§ **Exercise prompt**
With the images removed, repeat the data below exactly.

§ **The data**
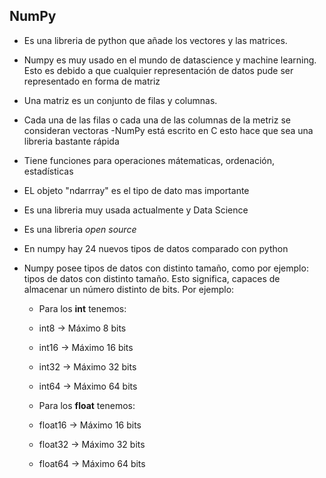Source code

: ## NumPy
- Es una libreria de python que añade los vectores y las matrices.
- Numpy es muy usado en el mundo de datascience y machine learning.
Esto es debido a que cualquier representación de datos pude ser representado en forma de matriz
- Una matriz es un conjunto de filas y columnas.
- Cada una de las filas o cada una de las columnas de la metriz se consideran vectoras
-NumPy está escrito en C esto hace que sea una libreria bastante rápida
- Tiene funciones para operaciones mátematicas, ordenación, estadísticas
- EL objeto "ndarrray" es el tipo de dato mas importante
- Es una libreria muy usada actualmente y Data Science
- Es una libreria _open source_
- En numpy hay 24 nuevos tipos de datos comparado con python
- Numpy posee tipos de datos con distinto tamaño, como por ejemplo:
 tipos de datos con distinto tamaño. Esto significa, capaces de almacenar un número distinto de bits. Por ejemplo:

    - Para los **int** tenemos:

    - int8 → Máximo 8 bits
    - int16 → Máximo 16 bits
    - int32 → Máximo 32 bits
    - int64 → Máximo 64 bits

    - Para los **float** tenemos:

    - float16 → Máximo 16 bits
    - float32 → Máximo 32 bits
    - float64 → Máximo 64 bits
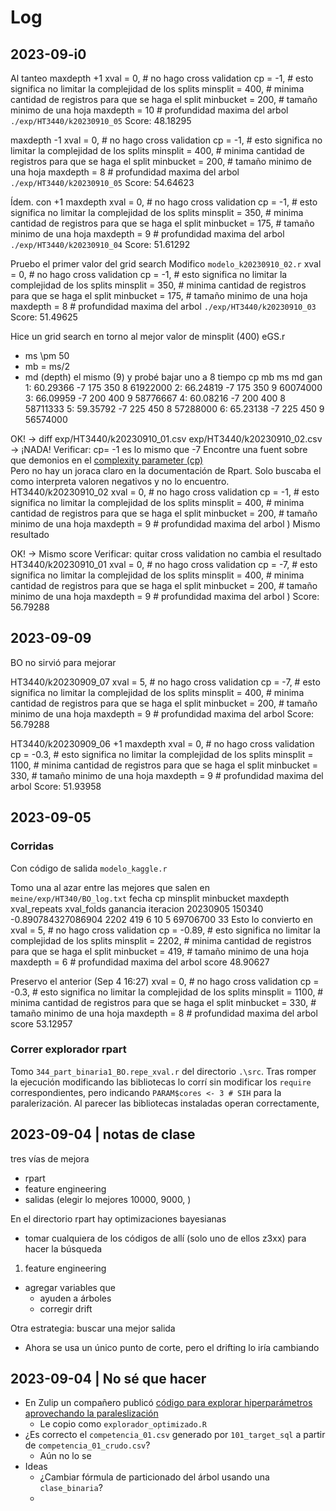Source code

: # Log


## 2023-09-i0
Al tanteo maxdepth +1
  xval = 0, # no hago cross validation
  cp = -1, # esto significa no limitar la complejidad de los splits
  minsplit = 400, # minima cantidad de registros para que se haga el split
  minbucket = 200, # tamaño minimo de una hoja
  maxdepth = 10 # profundidad maxima del arbol
`./exp/HT3440/k20230910_05`
Score: 48.18295

maxdepth -1
  xval = 0, # no hago cross validation
  cp = -1, # esto significa no limitar la complejidad de los splits
  minsplit = 400, # minima cantidad de registros para que se haga el split
  minbucket = 200, # tamaño minimo de una hoja
  maxdepth = 8 # profundidad maxima del arbol
`./exp/HT3440/k20230910_05`
Score: 54.64623


Ídem. con +1 maxdepth
  xval = 0, # no hago cross validation
  cp = -1, # esto significa no limitar la complejidad de los splits
  minsplit = 350, # minima cantidad de registros para que se haga el split
  minbucket = 175, # tamaño minimo de una hoja
  maxdepth = 9 # profundidad maxima del arbol
`./exp/HT3440/k20230910_04`
Score: 51.61292

Pruebo el primer valor del grid search
Modifico `modelo_k20230910_02.r`
  xval = 0, # no hago cross validation
  cp = -1, # esto significa no limitar la complejidad de los splits
  minsplit = 350, # minima cantidad de registros para que se haga el split
  minbucket = 175, # tamaño minimo de una hoja
  maxdepth = 8 # profundidad maxima del arbol
`./exp/HT3440/k20230910_03`
Score: 51.49625


Hice un grid search en torno al mejor valor de minsplit (400)
eGS.r
- ms \pm 50
- mb = ms/2
- md (depth) el mismo (9) y probé bajar uno a 8
     tiempo cp  mb  ms md      gan
1: 60.29366 -7 175 350  8 61922000
2: 66.24819 -7 175 350  9 60074000
3: 66.09959 -7 200 400  9 58776667
4: 60.08216 -7 200 400  8 58711333
5: 59.35792 -7 225 450  8 57288000
6: 65.23138 -7 225 450  9 56574000


OK! -> diff exp/HT3440/k20230910_01.csv exp/HT3440/k20230910_02.csv -> ¡NADA!
Verificar: cp= -1 es lo mismo que -7
Encontre una fuent sobre que demonios en el [complexity parameter (cp)](https://cran.r-project.org/web/packages/rpart/vignettes/longintro.pdf)  
Pero no hay un joraca claro en la documentación de Rpart.
Solo buscaba el como interpreta valoren negativos y no lo encuentro.
HT3440/k20230910_02
  xval = 0, # no hago cross validation
  cp = -1, # esto significa no limitar la complejidad de los splits
  minsplit = 400, # minima cantidad de registros para que se haga el split
  minbucket = 200, # tamaño minimo de una hoja
  maxdepth = 9 # profundidad maxima del arbol
)
Mismo resultado


OK!  -> Mismo score
Verificar: quitar cross validation no cambia el resultado
HT3440/k20230910_01
  xval = 0, # no hago cross validation
  cp = -7, # esto significa no limitar la complejidad de los splits
  minsplit = 400, # minima cantidad de registros para que se haga el split
  minbucket = 200, # tamaño minimo de una hoja
  maxdepth = 9 # profundidad maxima del arbol
)
Score: 56.79288


## 2023-09-09
BO no sirvió para mejorar


HT3440/k20230909_07
  xval = 5, # no hago cross validation
  cp = -7, # esto significa no limitar la complejidad de los splits
  minsplit = 400, # minima cantidad de registros para que se haga el split
  minbucket = 200, # tamaño minimo de una hoja
  maxdepth = 9 # profundidad maxima del arbol
Score: 56.79288

HT3440/k20230909_06
+1 maxdepth
  xval = 0, # no hago cross validation
  cp = -0.3, # esto significa no limitar la complejidad de los splits
  minsplit = 1100, # minima cantidad de registros para que se haga el split
  minbucket = 330, # tamaño minimo de una hoja
  maxdepth = 9 # profundidad maxima del arbol
Score: 51.93958





## 2023-09-05
### Corridas
Con código de salida
`modelo_kaggle.r`

Tomo una al azar entre las mejores que salen en `meine/exp/HT340/BO_log.txt`
fecha	cp	minsplit	minbucket	maxdepth	xval_repeats	xval_folds	ganancia	iteracion
20230905 150340	-0.890784327086904	2202	419	6	10	5	69706700	33
Esto lo convierto en
  xval = 5, # no hago cross validation
  cp = -0.89, # esto significa no limitar la complejidad de los splits
  minsplit = 2202, # minima cantidad de registros para que se haga el split
  minbucket = 419, # tamaño minimo de una hoja
  maxdepth = 6 # profundidad maxima del arbol
score   48.90627
 
Preservo el anterior (Sep  4 16:27)
  xval = 0, # no hago cross validation
  cp = -0.3, # esto significa no limitar la complejidad de los splits
  minsplit = 1100, # minima cantidad de registros para que se haga el split
  minbucket = 330, # tamaño minimo de una hoja
  maxdepth = 8 # profundidad maxima del arbol
score   53.12957


### Correr explorador rpart
Tomo `344_part_binaria1_BO.repe_xval.r` del directorio `.\src`.
Tras romper la ejecución modificando las bibliotecas lo corrí sin modificar los `require` correspondientes, pero indicando 
`PARAM$cores <- 3 # SIH`
para la paralerización.
Al parecer las bibliotecas instaladas operan correctamente,


## 2023-09-04 | notas de clase
tres vías de mejora
- rpart
- feature engineering
- salidas (elegir lo mejores 10000, 9000, )


En el directorio rpart hay optimizaciones bayesianas
- tomar cualquiera de los códigos de allí (solo uno de ellos z3xx) para hacer la búsqueda 

1. feature engineering
- agregar variables que
    - ayuden a árboles 
    - corregir drift

Otra estrategia: buscar una mejor salida
- Ahora se usa un único punto de corte, pero el drifting lo iría cambiando




## 2023-09-04 | No sé que hacer
- En Zulip un compañero publicó [código para explorar hiperparámetros aprovechando la paraleslización](https://dmeyf2023.zulip.rebelare.com/#narrow/stream/401-Code/topic/z202.20-.20Multinucleo)
    - Le copio como `explorador_optimizado.R`
- ¿Es correcto el `competencia_01.csv` generado por `101_target_sql` a partir de  `competencia_01_crudo.csv`?
    - Aún no lo se
- Ideas
    - ¿Cambiar fórmula de particionado del árbol usando una `clase_binaria`?
    -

§ **Result of the exercise**
Source code

: ## NumPy
- Es una libreria de python que añade los vectores y las matrices.
- Numpy es muy usado en el mundo de datascience y machine learning.
Esto es debido a que cualquier representación de datos pude ser representado en forma de matriz
- Una matriz es un conjunto de filas y columnas.
- Cada una de las filas o cada una de las columnas de la metriz se consideran vectoras
-NumPy está escrito en C esto hace que sea una libreria bastante rápida
- Tiene funciones para operaciones mátematicas, ordenación, estadísticas
- EL objeto "ndarrray" es el tipo de dato mas importante
- Es una libreria muy usada actualmente y Data Science
- Es una libreria _open source_
- En numpy hay 24 nuevos tipos de datos comparado con python
- Numpy posee tipos de datos con distinto tamaño, como por ejemplo:
 tipos de datos con distinto tamaño. Esto significa, capaces de almacenar un número distinto de bits. Por ejemplo:

    - Para los **int** tenemos:

    - int8 → Máximo 8 bits
    - int16 → Máximo 16 bits
    - int32 → Máximo 32 bits
    - int64 → Máximo 64 bits

    - Para los **float** tenemos:

    - float16 → Máximo 16 bits
    - float32 → Máximo 32 bits
    - float64 → Máximo 64 bits
Source code

: # Log


## 2023-09-i0
Al tanteo maxdepth +1
  xval = 0, # no hago cross validation
  cp = -1, # esto significa no limitar la complejidad de los splits
  minsplit = 400, # minima cantidad de registros para que se haga el split
  minbucket = 200, # tamaño minimo de una hoja
  maxdepth = 10 # profundidad maxima del arbol
`./exp/HT3440/k20230910_05`
Score: 48.18295

maxdepth -1
  xval = 0, # no hago cross validation
  cp = -1, # esto significa no limitar la complejidad de los splits
  minsplit = 400, # minima cantidad de registros para que se haga el split
  minbucket = 200, # tamaño minimo de una hoja
  maxdepth = 8 # profundidad maxima del arbol
`./exp/HT3440/k20230910_05`
Score: 54.64623


Ídem. con +1 maxdepth
  xval = 0, # no hago cross validation
  cp = -1, # esto significa no limitar la complejidad de los splits
  minsplit = 350, # minima cantidad de registros para que se haga el split
  minbucket = 175, # tamaño minimo de una hoja
  maxdepth = 9 # profundidad maxima del arbol
`./exp/HT3440/k20230910_04`
Score: 51.61292

Pruebo el primer valor del grid search
Modifico `modelo_k20230910_02.r`
  xval = 0, # no hago cross validation
  cp = -1, # esto significa no limitar la complejidad de los splits
  minsplit = 350, # minima cantidad de registros para que se haga el split
  minbucket = 175, # tamaño minimo de una hoja
  maxdepth = 8 # profundidad maxima del arbol
`./exp/HT3440/k20230910_03`
Score: 51.49625


Hice un grid search en torno al mejor valor de minsplit (400)
eGS.r
- ms \pm 50
- mb = ms/2
- md (depth) el mismo (9) y probé bajar uno a 8
     tiempo cp  mb  ms md      gan
1: 60.29366 -7 175 350  8 61922000
2: 66.24819 -7 175 350  9 60074000
3: 66.09959 -7 200 400  9 58776667
4: 60.08216 -7 200 400  8 58711333
5: 59.35792 -7 225 450  8 57288000
6: 65.23138 -7 225 450  9 56574000


OK! -> diff exp/HT3440/k20230910_01.csv exp/HT3440/k20230910_02.csv -> ¡NADA!
Verificar: cp= -1 es lo mismo que -7
Encontre una fuent sobre que demonios en el [complexity parameter (cp)](https://cran.r-project.org/web/packages/rpart/vignettes/longintro.pdf)  
Pero no hay un joraca claro en la documentación de Rpart.
Solo buscaba el como interpreta valoren negativos y no lo encuentro.
HT3440/k20230910_02
  xval = 0, # no hago cross validation
  cp = -1, # esto significa no limitar la complejidad de los splits
  minsplit = 400, # minima cantidad de registros para que se haga el split
  minbucket = 200, # tamaño minimo de una hoja
  maxdepth = 9 # profundidad maxima del arbol
)
Mismo resultado


OK!  -> Mismo score
Verificar: quitar cross validation no cambia el resultado
HT3440/k20230910_01
  xval = 0, # no hago cross validation
  cp = -7, # esto significa no limitar la complejidad de los splits
  minsplit = 400, # minima cantidad de registros para que se haga el split
  minbucket = 200, # tamaño minimo de una hoja
  maxdepth = 9 # profundidad maxima del arbol
)
Score: 56.79288


## 2023-09-09
BO no sirvió para mejorar


HT3440/k20230909_07
  xval = 5, # no hago cross validation
  cp = -7, # esto significa no limitar la complejidad de los splits
  minsplit = 400, # minima cantidad de registros para que se haga el split
  minbucket = 200, # tamaño minimo de una hoja
  maxdepth = 9 # profundidad maxima del arbol
Score: 56.79288

HT3440/k20230909_06
+1 maxdepth
  xval = 0, # no hago cross validation
  cp = -0.3, # esto significa no limitar la complejidad de los splits
  minsplit = 1100, # minima cantidad de registros para que se haga el split
  minbucket = 330, # tamaño minimo de una hoja
  maxdepth = 9 # profundidad maxima del arbol
Score: 51.93958





## 2023-09-05
### Corridas
Con código de salida
`modelo_kaggle.r`

Tomo una al azar entre las mejores que salen en `meine/exp/HT340/BO_log.txt`
fecha	cp	minsplit	minbucket	maxdepth	xval_repeats	xval_folds	ganancia	iteracion
20230905 150340	-0.890784327086904	2202	419	6	10	5	69706700	33
Esto lo convierto en
  xval = 5, # no hago cross validation
  cp = -0.89, # esto significa no limitar la complejidad de los splits
  minsplit = 2202, # minima cantidad de registros para que se haga el split
  minbucket = 419, # tamaño minimo de una hoja
  maxdepth = 6 # profundidad maxima del arbol
score   48.90627
 
Preservo el anterior (Sep  4 16:27)
  xval = 0, # no hago cross validation
  cp = -0.3, # esto significa no limitar la complejidad de los splits
  minsplit = 1100, # minima cantidad de registros para que se haga el split
  minbucket = 330, # tamaño minimo de una hoja
  maxdepth = 8 # profundidad maxima del arbol
score   53.12957


### Correr explorador rpart
Tomo `344_part_binaria1_BO.repe_xval.r` del directorio `.\src`.
Tras romper la ejecución modificando las bibliotecas lo corrí sin modificar los `require` correspondientes, pero indicando 
`PARAM$cores <- 3 # SIH`
para la paralerización.
Al parecer las bibliotecas instaladas operan correctamente,


## 2023-09-04 | notas de clase
tres vías de mejora
- rpart
- feature engineering
- salidas (elegir lo mejores 10000, 9000, )


En el directorio rpart hay optimizaciones bayesianas
- tomar cualquiera de los códigos de allí (solo uno de ellos z3xx) para hacer la búsqueda 

1. feature engineering
- agregar variables que
    - ayuden a árboles 
    - corregir drift

Otra estrategia: buscar una mejor salida
- Ahora se usa un único punto de corte, pero el drifting lo iría cambiando




## 2023-09-04 | No sé que hacer
- En Zulip un compañero publicó [código para explorar hiperparámetros aprovechando la paraleslización](https://dmeyf2023.zulip.rebelare.com/#narrow/stream/401-Code/topic/z202.20-.20Multinucleo)
    - Le copio como `explorador_optimizado.R`
- ¿Es correcto el `competencia_01.csv` generado por `101_target_sql` a partir de  `competencia_01_crudo.csv`?
    - Aún no lo se
- Ideas
    - ¿Cambiar fórmula de particionado del árbol usando una `clase_binaria`?
    -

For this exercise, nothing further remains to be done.